■ **Problem requirements**:
Where a line in the records below includes "spanning", pull that line out.

■ **Material shown**:
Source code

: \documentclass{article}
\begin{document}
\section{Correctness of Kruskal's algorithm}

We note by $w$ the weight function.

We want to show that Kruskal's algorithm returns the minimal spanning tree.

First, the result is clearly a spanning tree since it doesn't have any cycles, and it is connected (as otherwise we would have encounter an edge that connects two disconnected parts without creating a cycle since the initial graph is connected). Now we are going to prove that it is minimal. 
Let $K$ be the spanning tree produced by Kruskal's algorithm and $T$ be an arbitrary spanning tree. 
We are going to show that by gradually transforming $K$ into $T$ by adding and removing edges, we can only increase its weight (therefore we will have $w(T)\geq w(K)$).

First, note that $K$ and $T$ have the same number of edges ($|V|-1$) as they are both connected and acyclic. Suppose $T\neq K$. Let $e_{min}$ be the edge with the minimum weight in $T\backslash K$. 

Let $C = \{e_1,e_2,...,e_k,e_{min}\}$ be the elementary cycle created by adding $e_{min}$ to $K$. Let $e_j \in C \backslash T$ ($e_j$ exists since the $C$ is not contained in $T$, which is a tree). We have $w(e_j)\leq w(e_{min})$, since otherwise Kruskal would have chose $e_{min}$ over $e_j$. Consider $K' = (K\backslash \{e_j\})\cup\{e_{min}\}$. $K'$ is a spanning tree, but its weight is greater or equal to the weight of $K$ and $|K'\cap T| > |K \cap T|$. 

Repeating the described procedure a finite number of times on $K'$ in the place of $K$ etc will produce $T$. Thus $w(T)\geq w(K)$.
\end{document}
...
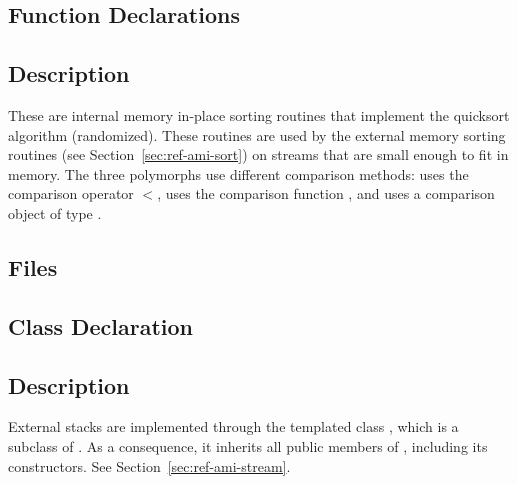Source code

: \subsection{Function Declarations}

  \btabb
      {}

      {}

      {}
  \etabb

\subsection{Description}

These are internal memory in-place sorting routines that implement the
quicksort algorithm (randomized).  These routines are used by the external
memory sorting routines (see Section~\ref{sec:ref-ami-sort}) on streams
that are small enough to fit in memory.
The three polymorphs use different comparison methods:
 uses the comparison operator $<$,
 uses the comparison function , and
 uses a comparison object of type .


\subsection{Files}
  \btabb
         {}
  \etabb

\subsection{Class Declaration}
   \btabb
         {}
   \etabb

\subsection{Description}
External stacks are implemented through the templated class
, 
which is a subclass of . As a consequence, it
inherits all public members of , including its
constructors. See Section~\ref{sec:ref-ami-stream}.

■ **Output of the task**:
We want to show that Kruskal's algorithm returns the minimal spanning tree.
First, the result is clearly a spanning tree since it doesn't have any cycles, and it is connected (as otherwise we would have encounter an edge that connects two disconnected parts without creating a cycle since the initial graph is connected). Now we are going to prove that it is minimal. 
Let $K$ be the spanning tree produced by Kruskal's algorithm and $T$ be an arbitrary spanning tree. 
Let $C = \{e_1,e_2,...,e_k,e_{min}\}$ be the elementary cycle created by adding $e_{min}$ to $K$. Let $e_j \in C \backslash T$ ($e_j$ exists since the $C$ is not contained in $T$, which is a tree). We have $w(e_j)\leq w(e_{min})$, since otherwise Kruskal would have chose $e_{min}$ over $e_j$. Consider $K' = (K\backslash \{e_j\})\cup\{e_{min}\}$. $K'$ is a spanning tree, but its weight is greater or equal to the weight of $K$ and $|K'\cap T| > |K \cap T|$. 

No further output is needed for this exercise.